TASK DESCRIPTION –
Which lines of the data below include the string "PostgreSQL"? Return each of them.

INFORMATION SUPPLIED START

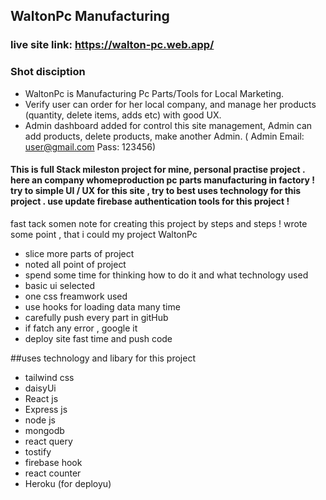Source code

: 
## WaltonPc Manufacturing

### live site link: https://walton-pc.web.app/


### Shot disciption

*	WaltonPc is Manufacturing Pc Parts/Tools for Local Marketing.
*	Verify user can order for her local company, and manage her products (quantity, delete items, adds etc) with good UX.
*	Admin dashboard added for control this site management, Admin can add products, delete products, make another Admin. ( Admin Email: user@gmail.com Pass: 123456)



#### This is full Stack mileston project for mine, personal practise project . here an company whomeproduction pc parts manufacturing in factory ! try to simple UI / UX for this site , try to best uses technology for this project . use update firebase authentication tools for this project ! 

fast tack somen note for creating this project by steps and steps ! wrote some point , that i could my project WaltonPc

* slice more parts of project
* noted all point of project 
* spend some time for thinking how to do it and what technology used
* basic ui selected 
* one css freamwork used 
* use hooks for loading data many time 
* carefully push every part in gitHub
* if fatch any error , google it 
* deploy site fast time and push code 

##uses technology and libary for this project 
* tailwind css 
* daisyUi
* React js
* Express js
* node js
* mongodb
* react query
* tostify
* firebase hook
* react counter
* Heroku (for deployu)

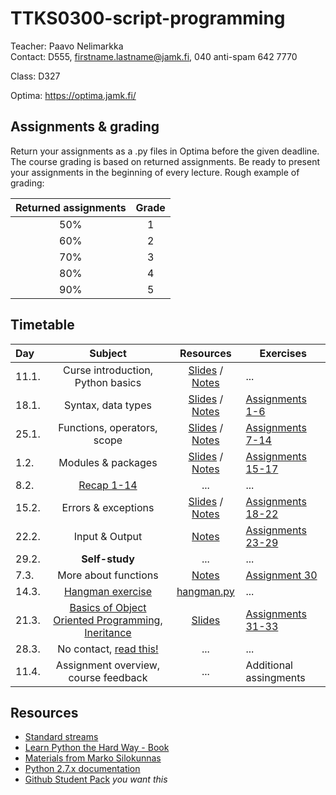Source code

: # TTKS0300-script-programming

Teacher: Paavo Nelimarkka  
Contact: D555, firstname.lastname@jamk.fi, 040 anti-spam 642 7770

Class: D327

Optima: https://optima.jamk.fi/

## Assignments & grading

Return your assignments as a .py files in Optima before the given deadline. The course grading is based on returned assignments. Be ready to present your assignments in the beginning of every lecture. Rough example of grading: 

| Returned assignments | Grade |
|:---:|:---:|
| 50% | 1 |
| 60% | 2 |
| 70% | 3 |
| 80% | 4 |
| 90% | 5 |


## Timetable
| Day | Subject | Resources | Exercises |
|:--------|:----------:|:-----:|---------|
| 11.1. | Curse introduction, Python basics | [Slides](http://student.labranet.jamk.fi/~silma/slides/scriptprogramming/lecture1.html#/) / [Notes](http://student.labranet.jamk.fi/~silma/course/scriptprogramming/lecture1/) | ... |
| 18.1. | Syntax, data types | [Slides](http://student.labranet.jamk.fi/~silma/slides/scriptprogramming/lecture2.html#/) / [Notes](http://student.labranet.jamk.fi/~silma/course/scriptprogramming/lecture2/) | [Assignments 1-6](http://student.labranet.jamk.fi/~silma/course/scriptprogramming/lecture2assignments/) |
| 25.1. | Functions, operators, scope | [Slides](http://student.labranet.jamk.fi/~silma/slides/scriptprogramming/lecture3.html#/) / [Notes](http://student.labranet.jamk.fi/~silma/course/scriptprogramming/lecture3/) | [Assignments 7-14](https://github.com/JAMK-IT/TTKS0300-script-programming/wiki/Assignments-7-15)|
| 1.2. | Modules & packages | [Slides](http://student.labranet.jamk.fi/~silma/slides/scriptprogramming/lecture5.html#/) / [Notes](http://student.labranet.jamk.fi/~silma/course/scriptprogramming/lecture5/) | [Assignments 15-17](https://github.com/JAMK-IT/TTKS0300-script-programming/wiki/Assignment-15-17) |
| 8.2. | [Recap 1-14](https://www.dropbox.com/s/5dgpjs4oj4tgb4t/tarkistus_teht1-14.zip?dl=0) | ... | ... |
| 15.2. | Errors & exceptions | [Slides](http://student.labranet.jamk.fi/~silma/slides/scriptprogramming/lecture4.html#/) / [Notes](http://student.labranet.jamk.fi/~silma/course/scriptprogramming/lecture4/) | [Assignments 18-22](https://github.com/JAMK-IT/TTKS0300-script-programming/wiki/assignments-18-21) |
| 22.2. | Input & Output | [Notes](http://student.labranet.jamk.fi/~silma/course/scriptprogramming/lecture6/) | [Assignments 23-29](https://github.com/JAMK-IT/TTKS0300-script-programming/wiki/assignments-23-29) |
| 29.2. | **Self-study** | ... | ... |
| 7.3. | More about functions | [Notes](http://student.labranet.jamk.fi/~silma/course/scriptprogramming/lecture8/) | [Assignment 30](https://github.com/JAMK-IT/TTKS0300-script-programming/wiki/assignment-30) |
| 14.3. | [Hangman exercise](https://github.com/JAMK-IT/TTKS0300-script-programming/wiki/hangman-exercise) | [hangman.py](http://hastebin.com/eciqupavec.py) | ... |
| 21.3. | [Basics of Object Oriented Programming](http://student.labranet.jamk.fi/~silma/course/scriptprogramming/lecture9/), [Ineritance](http://student.labranet.jamk.fi/~silma/course/scriptprogramming/lecture10/) | [Slides](http://student.labranet.jamk.fi/~silma/slides/scriptprogramming/lecture10.html#/) | [Assignments 31-33](https://github.com/JAMK-IT/TTKS0300-script-programming/wiki/Assignments-31-33) |
| 28.3. | No contact, [read this!]() | ... | ... |
| 11.4. | Assignment overview, course feedback | ... | Additional assingments |



## Resources

- [Standard streams](https://en.wikipedia.org/wiki/Standard_streams)
- [Learn Python the Hard Way - Book](http://learnpythonthehardway.org/book/)
- [Materials from Marko Silokunnas](http://student.labranet.jamk.fi/~silma/course/scriptprogramming/)
- [Python 2.7.x documentation](https://docs.python.org/2.7/)
- [Github Student Pack](https://education.github.com/pack) _you want this_
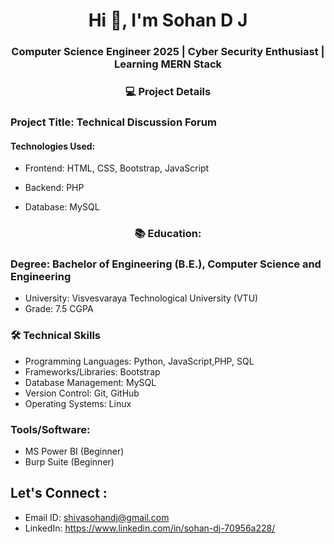 <h1 align="center">Hi 👋, I'm Sohan D J</h1>
<h3 align="center">Computer Science Engineer 2025 | Cyber Security Enthusiast | Learning MERN Stack </h3>

<h3 align="center"> 💻 Project Details </h3>
<h3> Project Title: Technical Discussion Forum </h3>
<h4> Technologies Used:</h4>

- Frontend: HTML, CSS, Bootstrap, JavaScript 
 
- Backend: PHP

- Database: MySQL

<h3 align="center"> 📚 Education: </h3>
 
### Degree: Bachelor of Engineering (B.E.), Computer Science and Engineering
- University: Visvesvaraya Technological University (VTU)
- Grade: 7.5 CGPA

### 🛠️ Technical Skills
- Programming Languages: Python, JavaScript,PHP, SQL
- Frameworks/Libraries: Bootstrap
- Database Management: MySQL
- Version Control: Git, GitHub
- Operating Systems: Linux

### Tools/Software:
- MS Power BI (Beginner)
- Burp Suite (Beginner)

## Let's Connect : 
- Email ID: shivasohandj@gmail.com 
- LinkedIn: https://www.linkedin.com/in/sohan-dj-70956a228/ 
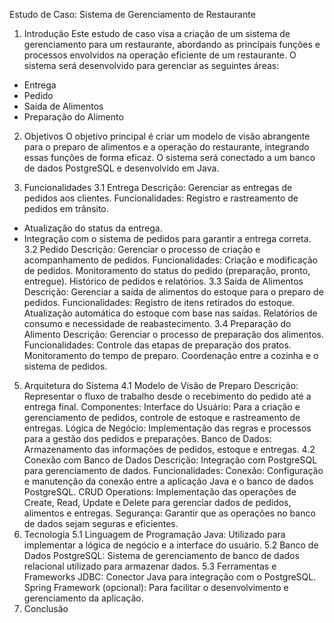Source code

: Estudo de Caso: Sistema de Gerenciamento de Restaurante
1. Introdução
Este estudo de caso visa a criação de um sistema de gerenciamento para um restaurante, abordando as principais funções e processos envolvidos na operação eficiente de um restaurante. O sistema será desenvolvido para gerenciar as seguintes áreas:

* Entrega
* Pedido
* Saída de Alimentos
* Preparação do Alimento

2. Objetivos
O objetivo principal é criar um modelo de visão abrangente para o preparo de alimentos e a operação do restaurante, integrando essas funções de forma eficaz. O sistema será conectado a um banco de dados PostgreSQL e desenvolvido em Java.

3. Funcionalidades
3.1 Entrega
Descrição: Gerenciar as entregas de pedidos aos clientes.
  Funcionalidades:
  Registro e rastreamento de pedidos em trânsito.
* Atualização do status da entrega.
* Integração com o sistema de pedidos para garantir a entrega correta.
3.2 Pedido
Descrição: Gerenciar o processo de criação e acompanhamento de pedidos.
Funcionalidades:
Criação e modificação de pedidos.
Monitoramento do status do pedido (preparação, pronto, entregue).
Histórico de pedidos e relatórios.
3.3 Saída de Alimentos
Descrição: Gerenciar a saída de alimentos do estoque para o preparo de pedidos.
Funcionalidades:
Registro de itens retirados do estoque.
Atualização automática do estoque com base nas saídas.
Relatórios de consumo e necessidade de reabastecimento.
3.4 Preparação do Alimento
Descrição: Gerenciar o processo de preparação dos alimentos.
Funcionalidades:
Controle das etapas de preparação dos pratos.
Monitoramento do tempo de preparo.
Coordenação entre a cozinha e o sistema de pedidos.
5. Arquitetura do Sistema
4.1 Modelo de Visão de Preparo
Descrição: Representar o fluxo de trabalho desde o recebimento do pedido até a entrega final.
Componentes:
Interface do Usuário: Para a criação e gerenciamento de pedidos, controle de estoque e rastreamento de entregas.
Lógica de Negócio: Implementação das regras e processos para a gestão dos pedidos e preparações.
Banco de Dados: Armazenamento das informações de pedidos, estoque e entregas.
4.2 Conexão com Banco de Dados
Descrição: Integração com PostgreSQL para gerenciamento de dados.
Funcionalidades:
Conexão: Configuração e manutenção da conexão entre a aplicação Java e o banco de dados PostgreSQL.
CRUD Operations: Implementação das operações de Create, Read, Update e Delete para gerenciar dados de pedidos, alimentos e entregas.
Segurança: Garantir que as operações no banco de dados sejam seguras e eficientes.
6. Tecnologia
5.1 Linguagem de Programação
Java: Utilizado para implementar a lógica de negócio e a interface do usuário.
5.2 Banco de Dados
PostgreSQL: Sistema de gerenciamento de banco de dados relacional utilizado para armazenar dados.
5.3 Ferramentas e Frameworks
JDBC: Conector Java para integração com o PostgreSQL.
Spring Framework (opcional): Para facilitar o desenvolvimento e gerenciamento da aplicação.
7.  Conclusão
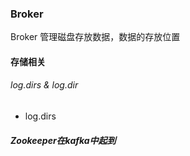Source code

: ### Broker

Broker 管理磁盘存放数据，数据的存放位置

#### 存储相关

######   log.dirs & log.dir

- log.dirs



##### Zookeeper在kafka中起到

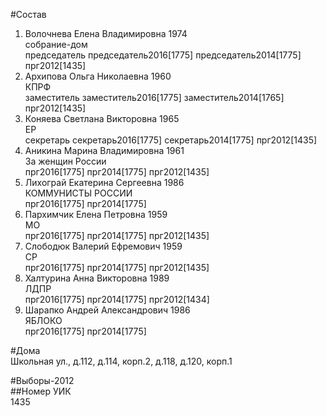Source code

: #Состав  
1. Волочнева Елена Владимировна 1974  
    собрание-дом  
    председатель председатель2016[1775] председатель2014[1775] прг2012[1435]  
2. Архипова Ольга Николаевна 1960  
    КПРФ  
    заместитель заместитель2016[1775] заместитель2014[1765] прг2012[1435]  
3. Коняева Светлана Викторовна 1965  
    ЕР  
    секретарь секретарь2016[1775] секретарь2014[1775] прг2012[1435]  
4. Аникина Марина Владимировна 1961  
    За женщин России  
    прг2016[1775] прг2014[1775] прг2012[1435]  
5. Лихограй Екатерина Сергеевна 1986  
    КОММУНИСТЫ РОССИИ  
    прг2016[1775] прг2014[1775]  
6. Пархимчик Елена Петровна 1959  
    МО  
    прг2016[1775] прг2014[1775] прг2012[1435]  
7. Слободюк Валерий Ефремович 1959  
    СР  
    прг2016[1775] прг2014[1775] прг2012[1435]  
8. Халтурина Анна Викторовна 1989  
    ЛДПР  
    прг2016[1775] прг2014[1775] прг2012[1434]  
9. Шарапко Андрей Александрович 1986  
    ЯБЛОКО  
    прг2016[1775] прг2014[1775]  
  
#Дома  
Школьная ул., д.112, д.114, корп.2, д.118, д.120, корп.1  
  
#Выборы-2012  
##Номер УИК  
1435  

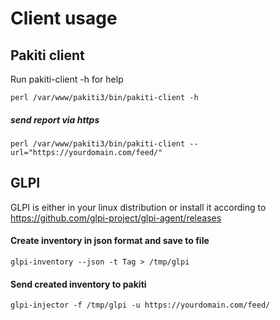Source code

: # Client usage

## Pakiti client
Run pakiti-client -h for help

    perl /var/www/pakiti3/bin/pakiti-client -h

##### send report via https
    perl /var/www/pakiti3/bin/pakiti-client --url="https://yourdomain.com/feed/"

## GLPI
GLPI is either in your linux distribution or install it according to https://github.com/glpi-project/glpi-agent/releases

#### Create inventory in json format and save to file
    glpi-inventory --json -t Tag > /tmp/glpi
#### Send created inventory to pakiti
    glpi-injector -f /tmp/glpi -u https://yourdomain.com/feed/
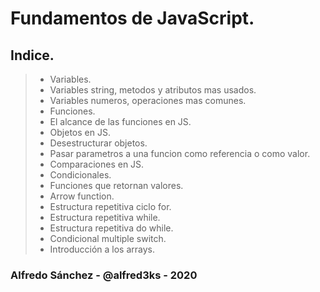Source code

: # Fundamentos de JavaScript.

## Indice.

> - Variables.
> - Variables string, metodos y atributos mas usados.
> - Variables numeros, operaciones mas comunes.
> - Funciones.
> - El alcance de las funciones en JS.
> - Objetos en JS.
> - Desestructurar objetos.
> - Pasar parametros a una funcion como referencia o como valor.
> - Comparaciones en JS.
> - Condicionales.
> - Funciones que retornan valores.
> - Arrow function.
> - Estructura repetitiva ciclo for.
> - Estructura repetitiva while.
> - Estructura repetitiva do while.
> - Condicional multiple switch.
> - Introducción a los arrays.

### Alfredo Sánchez - @alfred3ks - 2020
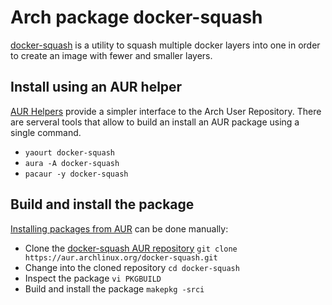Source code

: # Arch package docker-squash

[docker-squash](https://github.com/jwilder/docker-squash) is a utility to squash multiple docker layers into one in order to create an image with fewer and smaller layers.


## Install using an AUR helper

[AUR Helpers](https://wiki.archlinux.org/index.php/AUR_helpers) provide a simpler interface to the Arch User Repository. There are serveral tools that allow to build an install an AUR package using a single command.

* `yaourt docker-squash`
* `aura -A docker-squash`
* `pacaur -y docker-squash`

## Build and install the package

[Installing packages from AUR](https://wiki.archlinux.org/index.php/AUR_User_Guidelines#Installing_packages) can be done manually:

* Clone the [docker-squash AUR repository](https://aur.archlinux.org/foo.git)
  `git clone https://aur.archlinux.org/docker-squash.git`
* Change into the cloned repository
  `cd docker-squash`
* Inspect the package
  `vi PKGBUILD`
* Build and install the package
  `makepkg -srci`

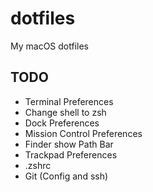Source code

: # dotfiles
My macOS dotfiles

## TODO
- Terminal Preferences
- Change shell to zsh
- Dock Preferences
- Mission Control Preferences
- Finder show Path Bar
- Trackpad Preferences
- .zshrc
- Git (Config and ssh)

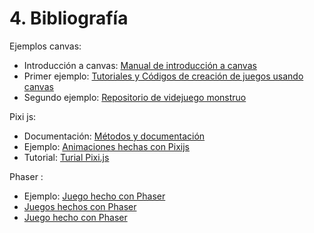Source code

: # 4. Bibliografía

Ejemplos canvas:

* Introducción a canvas: [Manual de introducción a canvas](http://www.jesrey.hol.es/DOCS/HTML5/manual-canvas-html5.pdf)
* Primer ejemplo: [Tutoriales y Códigos de creación de juegos usando canvas](https://github.com/joshuape)
* Segundo ejemplo: [Repositorio de videjuego monstruo](https://github.com/lostdecade/simple_canvas_game.git)

Pixi js:

* Documentación: [Métodos y documentación](http://pixijs.github.io/docs/)
* Ejemplo: [Animaciones hechas con Pixijs](http://pixijs.github.io/examples/#/basics)
* Tutorial: [Turial Pixi.js](https://github.com/kittykatattack/learningPixi.git)

Phaser :

* Ejemplo: [Juego hecho con Phaser](http://codepen.io/photonstorm/pen/PwOjPr?editors=001)
* [Juegos hechos con Phaser](http://pgl.ilinov.eu/)
* [Juego hecho con Phaser](http://codepen.io/photonstorm/pen/NPMRaq?editors=001)

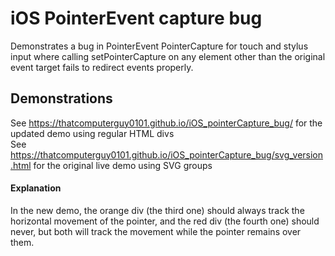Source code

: # iOS PointerEvent capture bug

Demonstrates a bug in PointerEvent PointerCapture for touch and stylus input where calling setPointerCapture on any element other than the original event target fails to redirect events properly.

## Demonstrations

See https://thatcomputerguy0101.github.io/iOS_pointerCapture_bug/ for the updated demo using regular HTML divs  
See https://thatcomputerguy0101.github.io/iOS_pointerCapture_bug/svg_version.html for the original live demo using SVG groups

#### Explanation

In the new demo, the orange div (the third one) should always track the horizontal movement of the pointer, and the red div (the fourth one) should never, but both will track the movement while the pointer remains over them.
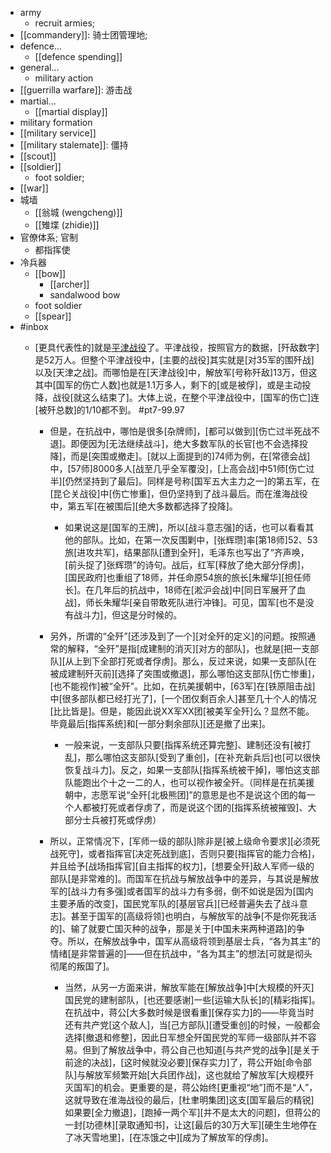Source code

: - army
    - recruit armies; 
- [[commandery]]: 骑士团管理地;
- defence...
    - [[defence spending]]
- general...
    - military action
- [[guerrilla warfare]]: 游击战
- martial...
    - [[martial display]]
- military formation
- [[military service]]
- [[military stalemate]]: 僵持
- [[scout]]
- [[soldier]]
    - foot soldier;
- [[war]]
- 城墙
    - [[翁城 (wengcheng)]]
    - [[雉堞 (zhidie)]]
- 官僚体系; 官制
    - 都指挥使
- 冷兵器
    - [[bow]]
        - [[archer]]
        - sandalwood bow
    - foot soldier
    - [[spear]]
- #inbox
    - [更具代表性的]就是[平津战役](https://www.zhihu.com/question/404013573/answer/2281340312)了。平津战役，按照官方的数据，[歼敌数字]是52万人。但整个平津战役中，[主要的战役]其实就是[对35军的围歼战]以及[天津之战]。而哪怕是在[天津战役]中，解放军[号称歼敌]13万，但这其中[国军的伤亡人数]也就是1.1万多人，剩下的[或是被俘]，或是主动投降，战役[就这么结束了]。大体上说，在整个平津战役中，[国军的伤亡]连[被歼总数]的1/10都不到。 #pt7-99.97


        - 但是，在抗战中，哪怕是很多[杂牌师]，[都可以做到][伤亡过半死战不退]。即便因为[无法继续战斗]，绝大多数军队的长官[也不会选择投降]，而是[突围或撤走]。[就以上面提到的]74师为例，在[常德会战]中，[57师]8000多人[战至几乎全军覆没]，[上高会战]中51师[伤亡过半][仍然坚持到了最后]。同样是号称[国军五大主力之一]的第五军，在[昆仑关战役]中[伤亡惨重]，但仍坚持到了战斗最后。而在淮海战役中，第五军[在被围后][绝大多数都选择了投降]。


            - 如果说这是[国军的王牌]，所以[战斗意志强]的话，也可以看看其他的部队。比如，在第一次反围剿中，[张辉瓒]率[第18师]52、53旅[进攻共军]，结果部队[遭到全歼]，毛泽东也写出了“齐声唤，[前头捉了]张辉瓒”的诗句。战后，红军[释放了绝大部分俘虏]，[国民政府]也重组了18师，并任命原54旅的旅长[朱耀华][担任师长]。在几年后的抗战中，18师在[淞沪会战]中[同日军展开了血战]，师长朱耀华[亲自带敢死队进行冲锋]。可见，国军[也不是没有战斗力]，但这是分时候的。


        - 另外，所谓的“全歼”[还涉及到了一个][对全歼的定义]的问题。按照通常的解释，“全歼”是指[成建制的消灭][对方的部队]，也就是[把一支部队][从上到下全部打死或者俘虏]。那么，反过来说，如果一支部队[在被成建制歼灭前][选择了突围或撤退]，那么哪怕这支部队[伤亡惨重]，[也不能视作]被“全歼”。比如，在抗美援朝中，[63军]在[铁原阻击战]中[很多部队都已经打光了]，[一个团仅剩百余人]甚至几十个人的情况[比比皆是]。但是，能因此说XX军XX团[被美军全歼]么？显然不能。毕竟最后[指挥系统]和[一部分剩余部队][还是撤了出来]。


            - 一般来说，一支部队只要[指挥系统还算完整]、建制还没有[被打乱]，那么哪怕这支部队[受到了重创]，[在补充新兵后]也[可以很快恢复战斗力]。反之，如果一支部队[指挥系统被干掉]，哪怕这支部队能跑出个十之一二的人，也可以视作被全歼。（同样是在抗美援朝中，志愿军说“全歼[北极熊团]”的意思是也不是说这个团的每一个人都被打死或者俘虏了，而是说这个团的[指挥系统被摧毁]、大部分士兵被打死或俘虏）


        - 所以，正常情况下，[军师一级的部队]除非是[被上级命令要求][必须死战死守]，或者指挥官[决定死战到底]，否则只要[指挥官的能力合格]，并且给予[战场指挥官][自主指挥的权力]，[想要全歼]敌人军师一级的部队[是非常难的]。而国军在抗战与解放战争中的差异，与其说是解放军的[战斗力有多强]或者国军的战斗力有多弱，倒不如说是因为[国内主要矛盾的改变]，国民党军队的[基层官兵][已经普遍失去了战斗意志]。甚至于国军的[高级将领]也明白，与解放军的战争[不是你死我活的]、输了就要亡国灭种的战争，那是关于[中国未来两种道路]的争夺。所以，在解放战争中，国军从高级将领到基层士兵，“各为其主”的情绪[是非常普遍的]——但在抗战中，“各为其主”的想法[可就是彻头彻尾的叛国了]。


            - 当然，从另一方面来讲，解放军能在[解放战争]中[大规模的歼灭]国民党的建制部队，[也还要感谢]一些[运输大队长]的[精彩指挥]。在抗战中，蒋公[大多数时候是很看重][保存实力]的——毕竟当时还有共产党[这个敌人]，当[己方部队][遭受重创]的时候，一般都会选择[撤退和修整]，因此日军想全歼国民党的军师一级部队并不容易。但到了解放战争中，蒋公自己也知道[与共产党的战争][是关于前途的决战]，[这时候就没必要][保存实力]了，蒋公开始[命令部队]与解放军频繁开始[大兵团作战]，这也就给了解放军[大规模歼灭国军]的机会。更重要的是，蒋公始终[更重视“地”]而不是“人”，这就导致在淮海战役的最后，[杜聿明集团]这支[国军最后的精锐]如果要[全力撤退]，[跑掉一两个军][并不是太大的问题]，但蒋公的一封[功德林][录取通知书]，让这[最后的30万大军][硬生生地停在了冰天雪地里]，[在冻饿之中][成为了解放军的俘虏]。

INFORMATION SUPPLIED END

OUTPUT BELOW –
O objetivo principal é criar um modelo de visão abrangente para o preparo de alimentos e a operação do restaurante, integrando essas funções de forma eficaz. O sistema será conectado a um banco de dados PostgreSQL e desenvolvido em Java.
Descrição: Integração com PostgreSQL para gerenciamento de dados.
Conexão: Configuração e manutenção da conexão entre a aplicação Java e o banco de dados PostgreSQL.
PostgreSQL: Sistema de gerenciamento de banco de dados relacional utilizado para armazenar dados.
JDBC: Conector Java para integração com o PostgreSQL.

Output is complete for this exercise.